What lines in the entries below contain the word "rules"? Copy all of them.

** Data extract follows **

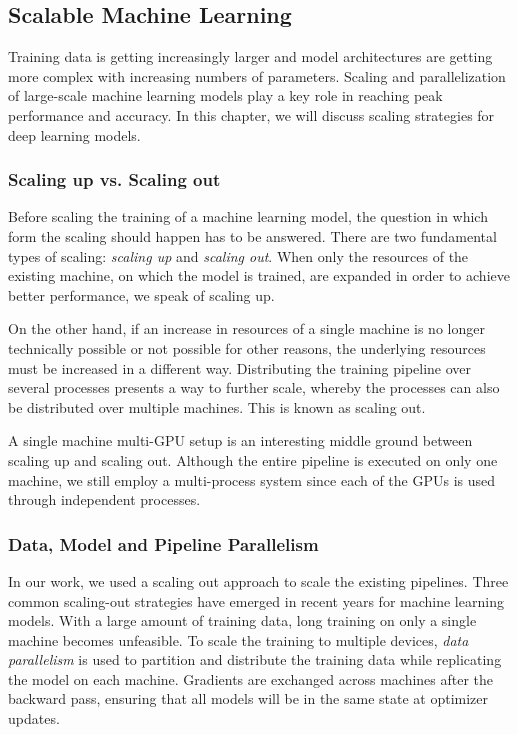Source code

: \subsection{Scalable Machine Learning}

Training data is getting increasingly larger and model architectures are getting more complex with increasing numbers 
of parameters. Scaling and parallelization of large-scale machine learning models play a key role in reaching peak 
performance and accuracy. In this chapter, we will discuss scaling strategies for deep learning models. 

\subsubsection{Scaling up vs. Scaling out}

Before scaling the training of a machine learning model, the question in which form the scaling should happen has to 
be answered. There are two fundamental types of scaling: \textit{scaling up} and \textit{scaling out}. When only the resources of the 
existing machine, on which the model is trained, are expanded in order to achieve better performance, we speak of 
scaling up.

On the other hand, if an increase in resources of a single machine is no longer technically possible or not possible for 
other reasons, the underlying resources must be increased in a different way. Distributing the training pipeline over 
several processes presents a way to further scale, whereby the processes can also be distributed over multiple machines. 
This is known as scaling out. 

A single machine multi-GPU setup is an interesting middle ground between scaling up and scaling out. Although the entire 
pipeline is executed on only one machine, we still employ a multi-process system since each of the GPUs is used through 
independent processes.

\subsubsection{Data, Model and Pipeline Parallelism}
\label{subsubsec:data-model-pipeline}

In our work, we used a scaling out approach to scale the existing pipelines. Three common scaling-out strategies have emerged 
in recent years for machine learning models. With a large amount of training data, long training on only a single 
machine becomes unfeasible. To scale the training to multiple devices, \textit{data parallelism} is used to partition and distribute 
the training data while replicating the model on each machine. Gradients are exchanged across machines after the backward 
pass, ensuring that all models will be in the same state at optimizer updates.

** End of Data extract **
** Data extract follows **

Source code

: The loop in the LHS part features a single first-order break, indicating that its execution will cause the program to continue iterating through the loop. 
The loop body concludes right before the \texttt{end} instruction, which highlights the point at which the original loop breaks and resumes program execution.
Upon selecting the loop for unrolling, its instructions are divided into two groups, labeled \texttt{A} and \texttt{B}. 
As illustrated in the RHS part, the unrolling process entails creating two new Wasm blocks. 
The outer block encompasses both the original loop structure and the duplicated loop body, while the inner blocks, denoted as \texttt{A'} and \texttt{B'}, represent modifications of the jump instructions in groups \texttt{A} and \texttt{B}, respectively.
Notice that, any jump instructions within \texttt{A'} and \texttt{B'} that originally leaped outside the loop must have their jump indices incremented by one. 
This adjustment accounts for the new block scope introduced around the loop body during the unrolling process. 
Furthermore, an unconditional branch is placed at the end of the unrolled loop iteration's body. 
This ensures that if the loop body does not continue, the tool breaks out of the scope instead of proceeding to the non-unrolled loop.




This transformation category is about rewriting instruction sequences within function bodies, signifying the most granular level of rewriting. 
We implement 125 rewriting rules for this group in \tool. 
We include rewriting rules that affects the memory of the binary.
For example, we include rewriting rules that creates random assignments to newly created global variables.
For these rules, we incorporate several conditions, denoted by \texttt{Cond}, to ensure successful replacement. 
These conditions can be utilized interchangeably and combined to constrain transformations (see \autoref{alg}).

** End of Data extract **

Output for this exercise
We implement 125 rewriting rules for this group in \tool. 
We include rewriting rules that affects the memory of the binary.
For example, we include rewriting rules that creates random assignments to newly created global variables.
For these rules, we incorporate several conditions, denoted by \texttt{Cond}, to ensure successful replacement. 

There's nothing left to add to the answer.